Yapılan soruşturma sonucunda, suç tarihinde yürürlükte bulunan 765 sayılı TCK'nun 243/1 maddesinde üst sınırın 8 yıl olduğu, aynı yasanın 102/3 maddesi gereğince 10 yıllık dava zamanaşımı süresine tabi olduğu, suç tarihinden sonra yürürlüğe giren5237 sayılı TCK'nun7/2 maddesi gereğince yapılan değerlendirmede ‘Suçun işlendiği zaman yürürlükte bulunan kanun ile sonradan yürürlüğe giren kanunların hükümleri farklı ise, failin lehine olan kanun uygulanır ve infaz olunur.’şeklinde düzenlendiği, bu durum karşısında 765 sayılı TCK'nun zamanaşımına ilişkin düzenlemelerinin açıkça şüpheli lehine olduğu dolayısıyla 765 sayılı TCK'nun 102/3 maddesinde belirtilen 10 yıllık dava zamanaşımı süresinin dolmuş olduğu ve dosya kapsamından aynı yasanın 102/4 maddesinde yazılan zamanaşımını kesen nedenlerin de bulunmadığı tüm dosya kapsamından anlaşılmakla;

Olaydan dolayı açıklanan nedenlerle TCK’nın 64. maddesi uyarınca KAMU ADINA KOVUŞTURMAYA YER OLMADIĞINA, [karar verilmiştir].

…”

13. Bu karara yapılan itiraz, Adana 3. Ağır Ceza Mahkemesinin 2014/398 Değişik İş sayılı kararıyla reddedilmiştir. Ret kararının gerekçesinin ilgili kısmı şöyledir:

“Mahkememizce yapılan değerlendirmede Tarsus C.Başsavcılığının 21/2/2014 tarih ve 2014/2113 (10) sayılı kararındaki gerekçeye göre müşteki vekilinin kovuşturmaya yer olmadığına dair verilen karara itirazlarının REDDİNE [karar verilmiştir].”

14. Ret kararı 13/5/2014 tarihinde başvurucu vekiline tebliğ edilmiştir.

15. Başvurucu 5/6/2014 tarihinde süresi içinde bireysel başvuruda bulunmuştur.

B. İlgili Hukuk

16. 1/3/1926 tarihli ve 765 sayılı mülga Türk Ceza Kanunu’nun 243. ve 102. maddeleri şöyledir:

“Madde 243 - (Değişik: 235 – 5/1/1961) (Değişik 1. Fıkra: 4449 – 26/8/1999) Bir kimseye cürümlerini söyletmek, mağdurun, şahsi davacının, davaya katılan kimsenin veya bir tanığın olayları bildirmesini engellemek, şikayet veya ihbarda bulunmasını önlemek için yahut şikayet veya ihbarda bulunması veya tanıklık etmesi sebebiyle veya diğer herhangi bir sebeple işkence eden veya zalimane veya gayriinsani veya haysiyet kırıcı muamelelere başvuran memur veya diğer kamu görevlilerine sekiz yıla kadar ağır hapis ve sürekli veya geçici olarak kamu hizmetlerinden mahrumiyet cezası verilir.

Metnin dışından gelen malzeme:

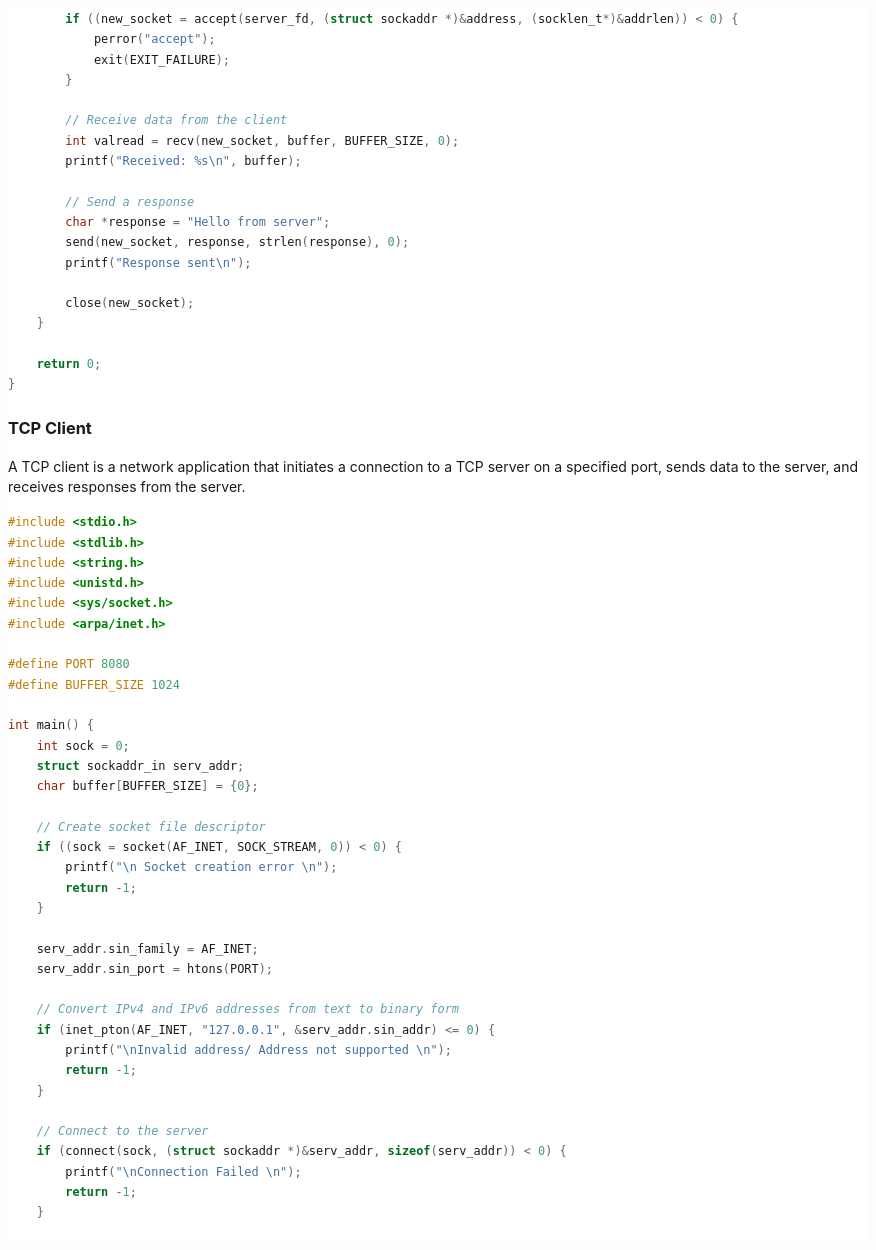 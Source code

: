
 ```c
        if ((new_socket = accept(server_fd, (struct sockaddr *)&address, (socklen_t*)&addrlen)) < 0) {
            perror("accept");
            exit(EXIT_FAILURE);
        }
        
        // Receive data from the client
        int valread = recv(new_socket, buffer, BUFFER_SIZE, 0);
        printf("Received: %s\n", buffer);
        
        // Send a response
        char *response = "Hello from server";
        send(new_socket, response, strlen(response), 0);
        printf("Response sent\n");
        
        close(new_socket);
    }
    
    return 0;
}
```

### TCP Client

A TCP client is a network application that initiates a connection to a TCP server on a specified port, sends data to the server, and receives responses from the server.

```c
#include <stdio.h>
#include <stdlib.h>
#include <string.h>
#include <unistd.h>
#include <sys/socket.h>
#include <arpa/inet.h>

#define PORT 8080
#define BUFFER_SIZE 1024

int main() {
    int sock = 0;
    struct sockaddr_in serv_addr;
    char buffer[BUFFER_SIZE] = {0};
    
    // Create socket file descriptor
    if ((sock = socket(AF_INET, SOCK_STREAM, 0)) < 0) {
        printf("\n Socket creation error \n");
        return -1;
    }
    
    serv_addr.sin_family = AF_INET;
    serv_addr.sin_port = htons(PORT);
    
    // Convert IPv4 and IPv6 addresses from text to binary form
    if (inet_pton(AF_INET, "127.0.0.1", &serv_addr.sin_addr) <= 0) {
        printf("\nInvalid address/ Address not supported \n");
        return -1;
    }
    
    // Connect to the server
    if (connect(sock, (struct sockaddr *)&serv_addr, sizeof(serv_addr)) < 0) {
        printf("\nConnection Failed \n");
        return -1;
    }
    
``` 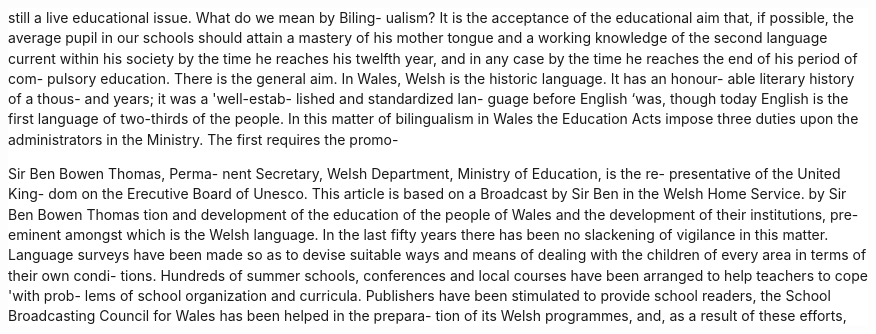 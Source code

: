 still a live educational issue. 
What do we mean by Biling- 
ualism? It is the acceptance 
of the educational aim that, if 
possible, the average pupil in 
our schools should attain a 
mastery of his mother tongue 
and a working knowledge of the 
second language current within 
his society by the time he 
reaches his twelfth year, and in 
any case by the time he reaches 
the end of his period of com- 
pulsory education. 
There is the general aim. In 
Wales, Welsh is the historic 
language. It has an honour- 
able literary history of a thous- 
and years; it was a 'well-estab- 
lished and standardized lan- 
guage before English ‘was, 
though today English is the 
first language of two-thirds of 
the people. 
In this matter of bilingualism 
in Wales the Education Acts 
impose three duties upon the 
administrators in the Ministry. 
The first requires the promo- 
  
Sir Ben Bowen Thomas, Perma- 
nent Secretary, Welsh Department, 
Ministry of Education, is the re- 
presentative of the United King- 
dom on the Erecutive Board of 
Unesco. This article is based on a 
Broadcast by Sir Ben in the Welsh 
Home Service. 
by Sir Ben Bowen Thomas 
tion and development of the 
education of the people of 
Wales and the development of 
their institutions, pre-eminent 
amongst which is the Welsh 
language. In the last fifty years 
there has been no slackening 
of vigilance in this matter. 
Language surveys have been 
made so as to devise suitable 
ways and means of dealing 
with the children of every area 
in terms of their own condi- 
tions. Hundreds of summer 
schools, conferences and local 
courses have been arranged to 
help teachers to cope 'with prob- 
lems of school organization 
and curricula. Publishers have 
been stimulated to provide 
school readers, the School 
Broadcasting Council for Wales 
has been helped in the prepara- 
tion of its Welsh programmes, 
and, as a result of these efforts,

Madde 102 - (Değişik: 3531 – 29/6/1938) Kanunda başka türlü yazılmış olan ahvalin maadasında hukuku âmme davası:

3 - Beş seneden ziyade ve yirmi seneden az ağır hapis veya beş seneden ziyade hapis yahud hidematı âmmeden müebbeden mahrumiyet cezalarından birini müstelzim cürümlerde on sene,

… geçmesiyle ortadan kalkar.

…"

17. 26/9/2004 tarihli ve 5237 sayılı Türk Ceza Kanunu'nun 7. maddesinin (2) numaralı fıkrası şöyledir:

"Suçun işlendiği zaman yürürlükte bulunan kanun ile sonradan yürürlüğe giren kanunların hükümleri farklı ise, failin lehine olan kanun uygulanır ve infaz olunur."

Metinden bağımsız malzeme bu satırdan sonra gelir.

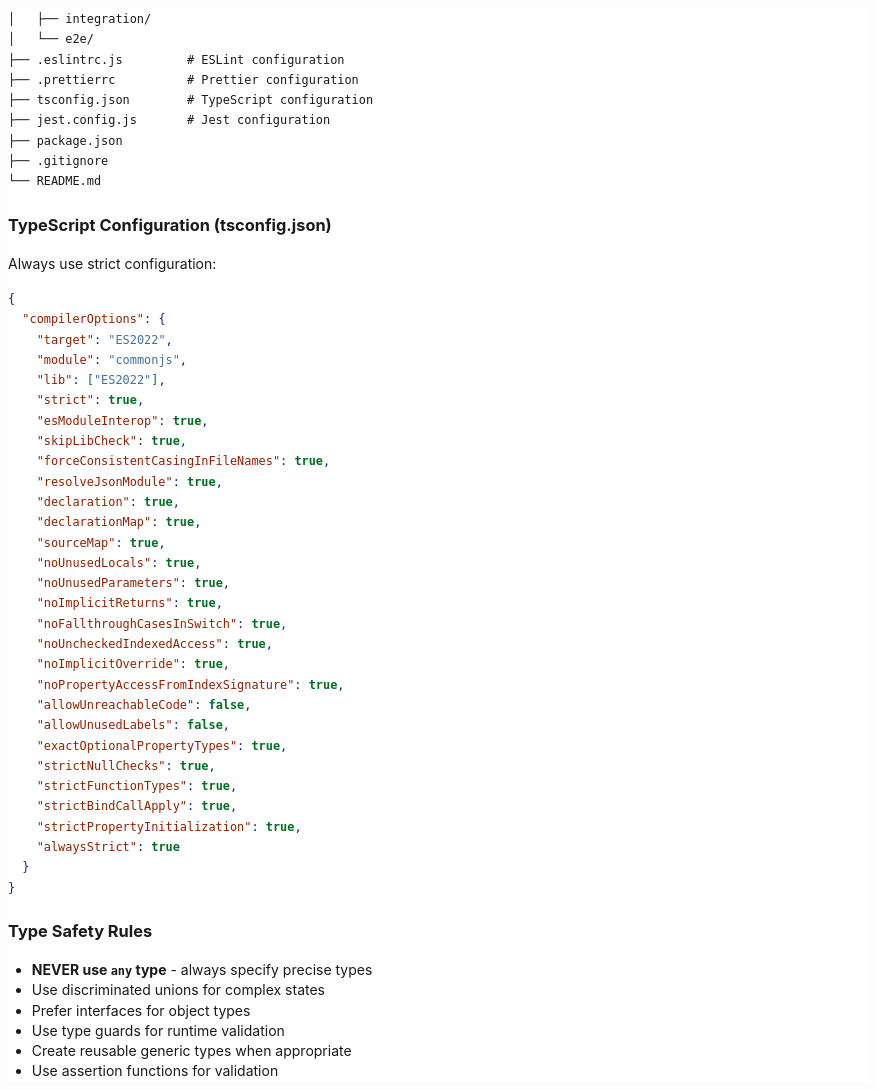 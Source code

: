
 ```
│   ├── integration/
│   └── e2e/
├── .eslintrc.js         # ESLint configuration
├── .prettierrc          # Prettier configuration
├── tsconfig.json        # TypeScript configuration
├── jest.config.js       # Jest configuration
├── package.json
├── .gitignore
└── README.md
```

### TypeScript Configuration (tsconfig.json)
Always use strict configuration:
```json
{
  "compilerOptions": {
    "target": "ES2022",
    "module": "commonjs",
    "lib": ["ES2022"],
    "strict": true,
    "esModuleInterop": true,
    "skipLibCheck": true,
    "forceConsistentCasingInFileNames": true,
    "resolveJsonModule": true,
    "declaration": true,
    "declarationMap": true,
    "sourceMap": true,
    "noUnusedLocals": true,
    "noUnusedParameters": true,
    "noImplicitReturns": true,
    "noFallthroughCasesInSwitch": true,
    "noUncheckedIndexedAccess": true,
    "noImplicitOverride": true,
    "noPropertyAccessFromIndexSignature": true,
    "allowUnreachableCode": false,
    "allowUnusedLabels": false,
    "exactOptionalPropertyTypes": true,
    "strictNullChecks": true,
    "strictFunctionTypes": true,
    "strictBindCallApply": true,
    "strictPropertyInitialization": true,
    "alwaysStrict": true
  }
}
```

### Type Safety Rules
- **NEVER use `any` type** - always specify precise types
- Use discriminated unions for complex states
- Prefer interfaces for object types
- Use type guards for runtime validation
- Create reusable generic types when appropriate
- Use assertion functions for validation
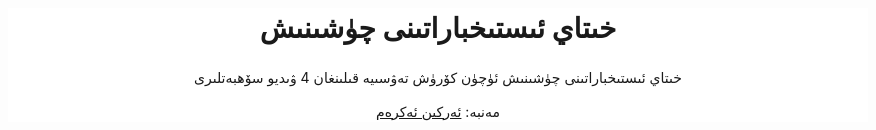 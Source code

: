 # خىتاي ئىستىخباراتىنى چۈشىنىش

خىتاي ئىستىخباراتىنى چۈشىنىش ئۈچۈن كۆرۈش تەۋسىيە قىلىنغان 4 ۋىديو سۆھبەتلىرى


مەنبە:
<a href="https://www.youtube.com/playlist?list=PLsSLzPoYikdWovqWPth1X08iYCoYvSNek"> ئەركىن ئەكرەم  </a>



<iframe width="360" height="203" src="https://www.youtube.com/embed/EuUAiyvQpOw?si=Udtb32L5DTkM7RxZ" title="YouTube video player" frameborder="0" allow="accelerometer; autoplay; clipboard-write; encrypted-media; gyroscope; picture-in-picture; web-share" referrerpolicy="strict-origin-when-cross-origin" allowfullscreen></iframe>
<iframe width="360" height="203" src="https://www.youtube.com/embed/124ZZdLn6kg?si=DxLhvcGoALgiZlp0" title="YouTube video player" frameborder="0" allow="accelerometer; autoplay; clipboard-write; encrypted-media; gyroscope; picture-in-picture; web-share" referrerpolicy="strict-origin-when-cross-origin" allowfullscreen></iframe>

<iframe width="360" height="203" src="https://www.youtube.com/embed/H6b5w-ei1rk?si=8xoAqBMKUEcuDPXW" title="YouTube video player" frameborder="0" allow="accelerometer; autoplay; clipboard-write; encrypted-media; gyroscope; picture-in-picture; web-share" referrerpolicy="strict-origin-when-cross-origin" allowfullscreen></iframe>
<iframe width="360" height="203" src="https://www.youtube.com/embed/bBq5t4dYkQ8?si=juqh7JZpNLuT0PUF" title="YouTube video player" frameborder="0" allow="accelerometer; autoplay; clipboard-write; encrypted-media; gyroscope; picture-in-picture; web-share" referrerpolicy="strict-origin-when-cross-origin" allowfullscreen></iframe>

<iframe width="360" height="203" src="https://www.youtube.com/embed/cq_Fu5_1S3Q?si=O17mQzfSWas1uMpL" title="YouTube video player" frameborder="0" allow="accelerometer; autoplay; clipboard-write; encrypted-media; gyroscope; picture-in-picture; web-share" referrerpolicy="strict-origin-when-cross-origin" allowfullscreen></iframe>





<style type="text/css" media="screen">
body {
text-align:center !important;
}
.container {
text-align: justify;
text-indent: 30px;
}
</style>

18. 4/12/2014 tarihli ve 5271 sayılı Ceza Muhakemesi Kanunu’nun “Kamu davasını açmada takdir yetkisi” başlıklı 171. maddesinin (1) numaralı fıkrası şöyledir.

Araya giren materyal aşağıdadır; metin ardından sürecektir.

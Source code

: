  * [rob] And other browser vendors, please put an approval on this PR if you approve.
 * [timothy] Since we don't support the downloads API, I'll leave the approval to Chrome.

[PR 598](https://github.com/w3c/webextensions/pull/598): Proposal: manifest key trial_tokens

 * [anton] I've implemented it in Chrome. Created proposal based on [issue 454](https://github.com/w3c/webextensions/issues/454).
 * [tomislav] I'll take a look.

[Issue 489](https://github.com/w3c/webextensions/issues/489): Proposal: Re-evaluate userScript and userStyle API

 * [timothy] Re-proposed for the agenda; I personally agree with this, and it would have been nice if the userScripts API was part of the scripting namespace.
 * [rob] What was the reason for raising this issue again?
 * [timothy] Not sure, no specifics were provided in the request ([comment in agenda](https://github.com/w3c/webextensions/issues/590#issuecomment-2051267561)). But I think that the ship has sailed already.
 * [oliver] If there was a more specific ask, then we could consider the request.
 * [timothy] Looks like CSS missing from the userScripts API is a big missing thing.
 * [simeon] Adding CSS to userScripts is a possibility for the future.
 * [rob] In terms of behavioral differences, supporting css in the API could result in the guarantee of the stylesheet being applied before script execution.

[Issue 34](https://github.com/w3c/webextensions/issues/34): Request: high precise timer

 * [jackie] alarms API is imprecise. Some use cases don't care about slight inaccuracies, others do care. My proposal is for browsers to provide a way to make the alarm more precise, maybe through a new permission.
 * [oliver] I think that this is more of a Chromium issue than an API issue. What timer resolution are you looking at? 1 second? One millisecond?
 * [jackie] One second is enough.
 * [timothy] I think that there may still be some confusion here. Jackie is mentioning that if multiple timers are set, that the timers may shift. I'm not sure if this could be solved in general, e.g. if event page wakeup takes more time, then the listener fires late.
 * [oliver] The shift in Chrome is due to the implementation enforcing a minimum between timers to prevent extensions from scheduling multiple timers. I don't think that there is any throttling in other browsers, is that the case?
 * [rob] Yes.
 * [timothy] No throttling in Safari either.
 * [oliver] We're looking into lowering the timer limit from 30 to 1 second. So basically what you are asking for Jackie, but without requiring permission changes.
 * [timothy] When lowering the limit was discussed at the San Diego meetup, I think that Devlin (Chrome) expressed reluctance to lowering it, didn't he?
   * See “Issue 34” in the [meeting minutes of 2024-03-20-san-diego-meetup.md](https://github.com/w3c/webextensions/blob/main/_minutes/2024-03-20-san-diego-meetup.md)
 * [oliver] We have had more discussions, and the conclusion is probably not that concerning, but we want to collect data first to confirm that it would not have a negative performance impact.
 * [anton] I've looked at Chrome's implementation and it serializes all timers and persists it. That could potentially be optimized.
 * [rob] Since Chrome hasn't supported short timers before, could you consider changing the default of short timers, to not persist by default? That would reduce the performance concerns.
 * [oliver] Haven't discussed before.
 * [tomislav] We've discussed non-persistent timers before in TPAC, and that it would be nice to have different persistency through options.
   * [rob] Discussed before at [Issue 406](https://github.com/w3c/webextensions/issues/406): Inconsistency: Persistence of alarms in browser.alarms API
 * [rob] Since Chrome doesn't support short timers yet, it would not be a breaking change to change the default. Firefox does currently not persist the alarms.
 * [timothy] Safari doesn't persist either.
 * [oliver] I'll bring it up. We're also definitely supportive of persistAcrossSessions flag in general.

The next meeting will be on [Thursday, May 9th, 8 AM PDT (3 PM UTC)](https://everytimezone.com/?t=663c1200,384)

“Madde 171. (Değişik: 5560 – 19/12/2006)- (1)Cezayı kaldıran şahsî sebep olarak etkin pişmanlık hükümlerinin uygulanmasını gerektiren koşulların ya da şahsî cezasızlık sebebinin varlığı halinde, Cumhuriyet savcısı kovuşturmaya yer olmadığı kararı verebilir.”

IV. İNCELEME VE GEREKÇE

19. Mahkemenin 29/6/2016 tarihinde yapmış olduğu toplantıda başvuru incelenip gereği düşünüldü:

A. Başvurucunun İddiaları

20. Başvurucu, 1999 yılında Tarsus Emniyet Müdürlüğü Terörle Mücadele Şubesinde kendisine işkence yaptıkları iddiasıyla 29/1/2014 tarihinde yaptığı suç ihbarı sonucunda zamanaşımı nedeniyle kovuşturmaya yer olmadığına dair karar verildiğini, bu karara yaptığı itirazın gerekçesiz olarak reddedildiğini ancak bu kararın Türkiye’nin taraf olduğu Avrupa İnsan Hakları Sözleşmesi’ne (AİHS/Sözleşme) aykırı olduğunu; zira işkencenin Avrupa İnsan Hakları Mahkemesinin (AİHM) birçok kararında zamanaşımına tabi olmadığının belirtildiğini, bu nedenle verilen kararın işkence ve kötü muamele yasağı ile hak arama hürriyetini ihlal ettiğini ileri sürerek ihlalin tespit edilerek giderilmesi ve tazminat talebinde bulunmuştur.

B. Değerlendirme

21. Anayasa Mahkemesi, olayların başvurucu tarafından yapılan hukuki nitelendirmesi ile bağlı olmayıp, olay ve olguların hukuki nitelendirmesini kendisi takdir eder(Tahir Canan, B. No: 2012/969, 18/9/2013, § 16). Başvurucu, hak arama hürriyeti ile işkence ve kötü muamele yasağının ihlal edildiğini ileri sürmüş ise de incelemenin Anayasa’nın 17. maddesinin üçüncü fıkrasında güvence altına alınan işkence ve kötü muamele yasağı kapsamında yapılmasına karar verilmiştir.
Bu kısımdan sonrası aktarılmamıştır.